Ryusuke Hamaguchi’s Evil Does Not Exist opens beneath a canopy of trees, stripped bare by winter. We glide forward with our gaze fixed upwards at their branches, grey and threadlike against the uniform light of the sky. In a returning collaboration with Hamaguchi after Drive My Car, composer Eiko Ishibashi’s tremulous string score dislodges something tender within your chest, like a stone being knocked loose at the mouth of a river.

We spend a lot of time looking. So does Hana, a young girl wearing a striped beanie and tiny, tiny yellow gloves (played by a preternaturally grounded Ryo Nishikawa). Her father Takumi (Hitoshi Omika of Wheel of Fortune and Fantasy) is an unsmiling, quiet man who shares his daughter’s observational gaze and carries out odd jobs here in Mizubiki Village, just two hours outside of Tokyo. Sometimes together, sometimes alone, this is what they see: Wild wasabi, sprouting unruly on the incline of a small hill. Clear mountain springs, rushing playfully over mossy stones. The skeleton of a fawn, felled by an unknown hunter. There will be only two gunshots heard in this film, and they are monumental.

Evil Does Not Exist has something grand, almost proselytising about its title. So it’s perhaps odd at first that Hamaguchi’s beautifully precise film – so restrained and exacting that its denouement is nothing less than earth-shattering – is about glamping. Relative to the affecting beauty of this village and the easy ways its people and environment tangle together, it’s an instinctively ugly concept. As we soon realise after the actors repeatedly form their lips around its clumsy syllables, ‘glamping’ is an ugly word, too: a mutt of urban capitalism, consuming things fundamentally incompatible with its digestive system.

When two Tokyo talent agency representatives arrive in Mizubiki to brief its residents about a glamping site they’re constructing as a company retreat, we realise why Hamaguchi spends so much time entreating us to quietly gaze at the landscape. Mizubiki’s ecology is placed in the centre of the frame: a pheasant feather held up to the sunlight, an expanse of white snow gently marred by deer tracks.
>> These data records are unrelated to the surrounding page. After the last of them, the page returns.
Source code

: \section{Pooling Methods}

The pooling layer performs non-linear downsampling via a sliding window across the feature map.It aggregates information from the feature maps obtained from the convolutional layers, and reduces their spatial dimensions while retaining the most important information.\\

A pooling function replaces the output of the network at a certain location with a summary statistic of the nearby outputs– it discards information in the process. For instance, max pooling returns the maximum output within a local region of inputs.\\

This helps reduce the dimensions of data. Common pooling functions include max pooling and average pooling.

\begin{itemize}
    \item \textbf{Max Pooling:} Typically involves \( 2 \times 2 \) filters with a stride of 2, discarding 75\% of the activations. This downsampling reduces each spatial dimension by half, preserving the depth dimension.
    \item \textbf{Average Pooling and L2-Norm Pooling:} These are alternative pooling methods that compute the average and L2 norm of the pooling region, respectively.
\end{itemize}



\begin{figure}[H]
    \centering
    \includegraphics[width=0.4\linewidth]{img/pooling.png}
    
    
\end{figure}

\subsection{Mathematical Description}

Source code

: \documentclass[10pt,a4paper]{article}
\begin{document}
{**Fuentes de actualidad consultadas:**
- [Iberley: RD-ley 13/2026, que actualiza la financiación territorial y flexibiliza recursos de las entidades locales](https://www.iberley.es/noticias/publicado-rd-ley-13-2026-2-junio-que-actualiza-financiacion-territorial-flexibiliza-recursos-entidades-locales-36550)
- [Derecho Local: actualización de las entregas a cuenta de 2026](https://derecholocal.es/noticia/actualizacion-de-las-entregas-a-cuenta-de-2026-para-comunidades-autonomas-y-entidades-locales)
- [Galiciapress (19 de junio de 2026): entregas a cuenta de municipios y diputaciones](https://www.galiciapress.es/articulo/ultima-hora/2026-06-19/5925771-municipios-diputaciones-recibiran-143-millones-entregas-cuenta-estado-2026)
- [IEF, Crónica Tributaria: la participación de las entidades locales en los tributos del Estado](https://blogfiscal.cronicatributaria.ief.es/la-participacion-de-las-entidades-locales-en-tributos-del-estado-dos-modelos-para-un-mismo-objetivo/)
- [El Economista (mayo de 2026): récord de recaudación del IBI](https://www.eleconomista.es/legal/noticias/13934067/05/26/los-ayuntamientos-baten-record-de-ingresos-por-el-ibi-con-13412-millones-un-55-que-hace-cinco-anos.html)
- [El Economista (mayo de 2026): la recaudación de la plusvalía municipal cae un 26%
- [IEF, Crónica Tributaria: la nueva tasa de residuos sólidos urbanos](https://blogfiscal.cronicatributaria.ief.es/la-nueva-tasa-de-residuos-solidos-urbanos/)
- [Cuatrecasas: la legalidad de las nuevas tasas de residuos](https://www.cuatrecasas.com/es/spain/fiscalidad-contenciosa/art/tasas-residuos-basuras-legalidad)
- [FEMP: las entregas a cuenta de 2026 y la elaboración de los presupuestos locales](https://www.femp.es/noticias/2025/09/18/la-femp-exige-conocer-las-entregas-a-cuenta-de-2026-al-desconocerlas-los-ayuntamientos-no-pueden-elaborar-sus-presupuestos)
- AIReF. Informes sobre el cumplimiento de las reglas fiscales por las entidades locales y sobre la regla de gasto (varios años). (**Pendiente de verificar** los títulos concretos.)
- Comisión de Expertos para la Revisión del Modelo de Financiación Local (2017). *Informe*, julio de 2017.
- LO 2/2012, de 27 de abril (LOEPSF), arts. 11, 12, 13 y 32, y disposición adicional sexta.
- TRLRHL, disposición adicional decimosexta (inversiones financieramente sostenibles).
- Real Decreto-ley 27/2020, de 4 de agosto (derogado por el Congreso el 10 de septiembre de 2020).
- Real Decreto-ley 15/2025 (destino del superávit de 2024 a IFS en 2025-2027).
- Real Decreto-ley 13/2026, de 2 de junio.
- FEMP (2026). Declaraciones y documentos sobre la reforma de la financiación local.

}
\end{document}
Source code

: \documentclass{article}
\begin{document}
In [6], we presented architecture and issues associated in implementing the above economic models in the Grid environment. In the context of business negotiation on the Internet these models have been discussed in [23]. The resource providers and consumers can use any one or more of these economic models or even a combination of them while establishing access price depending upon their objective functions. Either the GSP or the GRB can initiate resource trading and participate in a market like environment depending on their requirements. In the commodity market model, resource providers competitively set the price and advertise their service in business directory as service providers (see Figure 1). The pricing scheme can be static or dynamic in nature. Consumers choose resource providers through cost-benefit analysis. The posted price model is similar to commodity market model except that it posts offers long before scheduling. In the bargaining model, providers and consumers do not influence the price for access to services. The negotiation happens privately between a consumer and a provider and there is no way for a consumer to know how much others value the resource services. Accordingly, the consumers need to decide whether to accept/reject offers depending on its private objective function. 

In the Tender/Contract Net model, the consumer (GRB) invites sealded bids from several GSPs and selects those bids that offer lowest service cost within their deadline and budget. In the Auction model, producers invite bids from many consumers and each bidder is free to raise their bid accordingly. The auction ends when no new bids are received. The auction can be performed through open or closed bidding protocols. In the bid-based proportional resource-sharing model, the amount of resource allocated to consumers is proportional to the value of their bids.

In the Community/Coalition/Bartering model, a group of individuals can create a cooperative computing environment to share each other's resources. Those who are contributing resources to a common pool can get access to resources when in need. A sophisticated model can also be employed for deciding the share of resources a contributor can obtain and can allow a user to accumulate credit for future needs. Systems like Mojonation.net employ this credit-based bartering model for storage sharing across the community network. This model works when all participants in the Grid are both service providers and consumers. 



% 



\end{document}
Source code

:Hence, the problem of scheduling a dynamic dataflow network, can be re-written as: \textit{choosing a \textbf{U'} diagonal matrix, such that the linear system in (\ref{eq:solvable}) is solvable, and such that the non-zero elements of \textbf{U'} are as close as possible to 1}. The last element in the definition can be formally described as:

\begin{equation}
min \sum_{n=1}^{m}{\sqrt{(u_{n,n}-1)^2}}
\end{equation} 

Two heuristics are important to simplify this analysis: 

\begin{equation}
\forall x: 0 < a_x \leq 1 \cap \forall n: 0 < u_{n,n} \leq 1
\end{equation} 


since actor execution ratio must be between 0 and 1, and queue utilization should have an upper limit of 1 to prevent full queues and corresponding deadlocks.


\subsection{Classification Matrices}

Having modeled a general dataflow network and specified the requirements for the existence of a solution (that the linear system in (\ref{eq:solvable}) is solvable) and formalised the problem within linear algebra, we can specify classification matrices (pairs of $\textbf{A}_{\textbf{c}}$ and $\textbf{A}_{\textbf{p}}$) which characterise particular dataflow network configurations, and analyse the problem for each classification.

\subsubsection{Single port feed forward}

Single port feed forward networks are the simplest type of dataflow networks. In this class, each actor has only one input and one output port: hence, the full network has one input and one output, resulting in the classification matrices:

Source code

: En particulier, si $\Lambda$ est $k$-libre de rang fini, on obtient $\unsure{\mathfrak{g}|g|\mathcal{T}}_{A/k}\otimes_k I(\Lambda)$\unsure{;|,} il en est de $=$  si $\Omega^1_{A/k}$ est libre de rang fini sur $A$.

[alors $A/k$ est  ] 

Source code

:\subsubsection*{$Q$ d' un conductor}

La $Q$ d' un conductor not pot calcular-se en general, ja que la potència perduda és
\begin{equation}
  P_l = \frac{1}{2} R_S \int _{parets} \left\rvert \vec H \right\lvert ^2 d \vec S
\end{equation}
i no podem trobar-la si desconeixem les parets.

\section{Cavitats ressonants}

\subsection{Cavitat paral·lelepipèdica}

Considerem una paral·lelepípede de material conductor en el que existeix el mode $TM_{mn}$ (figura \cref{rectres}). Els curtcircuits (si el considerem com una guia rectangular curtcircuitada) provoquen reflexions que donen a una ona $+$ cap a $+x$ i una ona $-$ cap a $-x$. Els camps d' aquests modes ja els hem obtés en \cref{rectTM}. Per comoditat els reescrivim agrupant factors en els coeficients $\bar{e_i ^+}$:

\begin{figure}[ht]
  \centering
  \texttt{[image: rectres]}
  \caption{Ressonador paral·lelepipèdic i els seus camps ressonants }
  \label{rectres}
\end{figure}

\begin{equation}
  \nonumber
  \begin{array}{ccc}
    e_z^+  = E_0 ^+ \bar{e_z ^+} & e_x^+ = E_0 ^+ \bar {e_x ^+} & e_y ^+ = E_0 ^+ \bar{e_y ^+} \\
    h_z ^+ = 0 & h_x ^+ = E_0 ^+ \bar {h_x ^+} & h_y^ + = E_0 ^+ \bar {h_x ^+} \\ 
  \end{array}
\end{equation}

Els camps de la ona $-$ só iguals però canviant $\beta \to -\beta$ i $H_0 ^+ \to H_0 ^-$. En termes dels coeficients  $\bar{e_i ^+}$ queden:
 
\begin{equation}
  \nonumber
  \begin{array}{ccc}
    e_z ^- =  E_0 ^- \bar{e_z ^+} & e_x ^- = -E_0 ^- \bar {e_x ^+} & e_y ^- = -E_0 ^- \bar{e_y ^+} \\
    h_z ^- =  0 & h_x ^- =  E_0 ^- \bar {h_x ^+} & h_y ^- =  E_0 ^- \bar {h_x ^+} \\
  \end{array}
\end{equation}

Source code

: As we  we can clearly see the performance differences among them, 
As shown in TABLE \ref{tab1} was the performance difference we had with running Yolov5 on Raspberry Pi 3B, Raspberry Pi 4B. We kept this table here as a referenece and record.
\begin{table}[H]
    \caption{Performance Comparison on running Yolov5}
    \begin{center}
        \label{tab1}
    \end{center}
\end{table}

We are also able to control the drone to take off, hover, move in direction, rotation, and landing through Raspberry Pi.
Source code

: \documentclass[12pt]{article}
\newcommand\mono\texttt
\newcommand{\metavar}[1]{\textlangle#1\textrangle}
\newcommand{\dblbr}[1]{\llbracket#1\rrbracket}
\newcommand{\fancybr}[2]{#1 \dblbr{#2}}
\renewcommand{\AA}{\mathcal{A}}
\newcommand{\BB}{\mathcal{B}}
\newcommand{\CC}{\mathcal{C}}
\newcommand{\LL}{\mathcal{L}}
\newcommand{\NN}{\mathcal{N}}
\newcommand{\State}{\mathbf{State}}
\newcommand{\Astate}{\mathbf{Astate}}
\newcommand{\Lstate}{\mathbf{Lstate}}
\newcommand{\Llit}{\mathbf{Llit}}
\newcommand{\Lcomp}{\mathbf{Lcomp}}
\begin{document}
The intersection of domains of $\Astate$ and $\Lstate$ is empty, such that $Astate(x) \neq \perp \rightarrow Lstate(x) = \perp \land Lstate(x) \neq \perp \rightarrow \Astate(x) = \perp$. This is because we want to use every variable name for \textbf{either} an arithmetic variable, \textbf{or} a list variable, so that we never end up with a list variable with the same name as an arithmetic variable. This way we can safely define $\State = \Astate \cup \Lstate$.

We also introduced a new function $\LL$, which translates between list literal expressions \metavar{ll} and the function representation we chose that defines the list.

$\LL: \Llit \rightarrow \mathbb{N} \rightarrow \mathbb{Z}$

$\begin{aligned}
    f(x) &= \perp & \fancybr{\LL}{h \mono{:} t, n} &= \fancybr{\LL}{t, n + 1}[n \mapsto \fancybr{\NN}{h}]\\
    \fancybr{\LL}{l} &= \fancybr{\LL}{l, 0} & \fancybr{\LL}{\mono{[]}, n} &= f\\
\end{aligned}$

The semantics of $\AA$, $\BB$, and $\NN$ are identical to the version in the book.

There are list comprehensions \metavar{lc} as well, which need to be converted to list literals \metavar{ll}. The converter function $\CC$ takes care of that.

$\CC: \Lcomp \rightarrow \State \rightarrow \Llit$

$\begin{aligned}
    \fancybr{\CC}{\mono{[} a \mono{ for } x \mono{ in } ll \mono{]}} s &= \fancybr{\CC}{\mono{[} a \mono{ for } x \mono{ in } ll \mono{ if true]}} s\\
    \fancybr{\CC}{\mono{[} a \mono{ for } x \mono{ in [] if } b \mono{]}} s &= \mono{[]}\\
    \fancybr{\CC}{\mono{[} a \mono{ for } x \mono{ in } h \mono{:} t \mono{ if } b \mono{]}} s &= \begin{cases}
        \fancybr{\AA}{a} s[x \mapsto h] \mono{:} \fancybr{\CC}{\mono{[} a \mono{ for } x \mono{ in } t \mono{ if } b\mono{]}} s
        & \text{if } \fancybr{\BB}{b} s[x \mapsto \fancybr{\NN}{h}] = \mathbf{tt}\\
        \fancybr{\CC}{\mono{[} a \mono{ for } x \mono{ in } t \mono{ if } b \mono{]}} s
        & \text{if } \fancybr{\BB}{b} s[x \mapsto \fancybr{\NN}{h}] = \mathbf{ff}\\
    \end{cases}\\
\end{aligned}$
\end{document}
These compositions never feel like backdrops, but a way for the land to communicate with us through the camera – reorienting our time, attention, and subjectivity in relation to it. The film’s characters sometimes look directly at us, like we take the place of the wild wasabi or the deer skull.

So when the Tokyo lackeys arrive with an advertisement for the glamping project accompanied by some calming royalty-free track, it’s grating. We’re seeing the same trees, the same crystalline water; but as the stony faces of the villagers tell us, we couldn’t be looking at things more differently. “So much doesn’t make sense,” a young man says when the floor is opened for questions, and it doesn’t – Hamaguchi’s film excavates exactly why it’s so hard to make someone understand that “what you do upstream will affect those living downstream”. Uttered calmly during a riveting back-and-forth about the site’s septic tank, this truism summates the philosophical clash at the film’s heart – which in the director’s always-deft hands, slips into the supernatural. Forensic calm is substituted by an implosive horror in the film’s final minutes – one that cuts so swiftly you only see the blood after it’s been drawn.

So carefully and empathetically constructed – even towards its “villains” – that it feels miles away from didacticism, this shapeshifting ecological tale becomes a yearning rumination on the alienations of modern life, and the quietly violent seams where things in this world are changing and dying rapidly while we lack the language to arrive at the same destination, no matter how much people say they’re listening. The Tokyo agency proposes to erect the glamping site in the path of the deer trail. “Where would the deer go?” Takumi asks quietly, something concealed in his question. “Somewhere else, I guess,” one of the reps replies. He forgets something Takumi explained earlier about injured deer: if they can’t run, they’ll fight back.